Task prompt:
Every line of the material that holds "hàng" should be counted; give the number and nothing more.

*** Material supplied Section Begins ***

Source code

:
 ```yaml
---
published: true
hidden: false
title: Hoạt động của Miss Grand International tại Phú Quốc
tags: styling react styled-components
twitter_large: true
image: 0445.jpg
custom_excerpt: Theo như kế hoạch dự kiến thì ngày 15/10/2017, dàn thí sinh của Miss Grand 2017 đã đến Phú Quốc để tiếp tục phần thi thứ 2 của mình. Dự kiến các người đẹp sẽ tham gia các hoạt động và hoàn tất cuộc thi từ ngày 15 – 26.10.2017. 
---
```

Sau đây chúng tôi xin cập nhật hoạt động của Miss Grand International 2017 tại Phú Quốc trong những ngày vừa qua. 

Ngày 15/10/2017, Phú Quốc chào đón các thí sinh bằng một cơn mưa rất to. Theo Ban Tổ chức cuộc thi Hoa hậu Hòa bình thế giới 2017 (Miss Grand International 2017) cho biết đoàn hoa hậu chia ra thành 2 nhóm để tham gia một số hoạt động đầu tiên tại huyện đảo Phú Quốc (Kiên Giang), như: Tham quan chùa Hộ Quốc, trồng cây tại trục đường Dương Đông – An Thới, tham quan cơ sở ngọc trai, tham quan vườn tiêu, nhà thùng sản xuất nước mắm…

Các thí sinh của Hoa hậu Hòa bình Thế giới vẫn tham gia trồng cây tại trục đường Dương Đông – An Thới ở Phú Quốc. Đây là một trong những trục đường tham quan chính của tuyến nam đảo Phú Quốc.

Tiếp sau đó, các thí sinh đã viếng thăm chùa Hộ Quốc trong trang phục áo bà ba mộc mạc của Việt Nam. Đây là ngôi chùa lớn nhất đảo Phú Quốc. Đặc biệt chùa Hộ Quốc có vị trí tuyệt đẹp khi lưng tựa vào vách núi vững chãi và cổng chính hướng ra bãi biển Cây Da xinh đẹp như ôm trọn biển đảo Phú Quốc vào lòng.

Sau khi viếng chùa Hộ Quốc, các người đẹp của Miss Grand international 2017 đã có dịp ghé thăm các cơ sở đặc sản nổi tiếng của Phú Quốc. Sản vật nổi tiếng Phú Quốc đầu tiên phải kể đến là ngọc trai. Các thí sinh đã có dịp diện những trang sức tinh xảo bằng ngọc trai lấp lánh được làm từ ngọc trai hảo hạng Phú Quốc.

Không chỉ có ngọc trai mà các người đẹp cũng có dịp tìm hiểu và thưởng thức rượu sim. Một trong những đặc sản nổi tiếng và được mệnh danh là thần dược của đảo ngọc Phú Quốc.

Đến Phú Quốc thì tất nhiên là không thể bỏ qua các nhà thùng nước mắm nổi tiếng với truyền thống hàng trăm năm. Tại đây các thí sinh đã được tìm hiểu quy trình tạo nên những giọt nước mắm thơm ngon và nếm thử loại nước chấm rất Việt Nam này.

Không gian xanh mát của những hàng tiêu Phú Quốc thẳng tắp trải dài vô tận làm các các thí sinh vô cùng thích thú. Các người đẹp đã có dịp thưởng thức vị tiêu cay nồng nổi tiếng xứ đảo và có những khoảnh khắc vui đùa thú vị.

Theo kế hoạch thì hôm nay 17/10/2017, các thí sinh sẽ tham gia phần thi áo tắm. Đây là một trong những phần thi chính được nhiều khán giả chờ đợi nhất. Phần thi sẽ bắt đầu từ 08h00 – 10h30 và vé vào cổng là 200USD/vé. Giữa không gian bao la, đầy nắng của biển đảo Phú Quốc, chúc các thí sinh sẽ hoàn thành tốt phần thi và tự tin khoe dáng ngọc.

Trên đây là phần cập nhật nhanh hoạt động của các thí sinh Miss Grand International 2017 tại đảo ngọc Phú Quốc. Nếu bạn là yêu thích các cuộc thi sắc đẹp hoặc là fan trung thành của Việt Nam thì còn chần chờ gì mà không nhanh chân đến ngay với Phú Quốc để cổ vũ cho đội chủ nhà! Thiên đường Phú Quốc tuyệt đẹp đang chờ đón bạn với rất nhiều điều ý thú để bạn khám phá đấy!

*** Material supplied Section Ends ***

Finished task:
2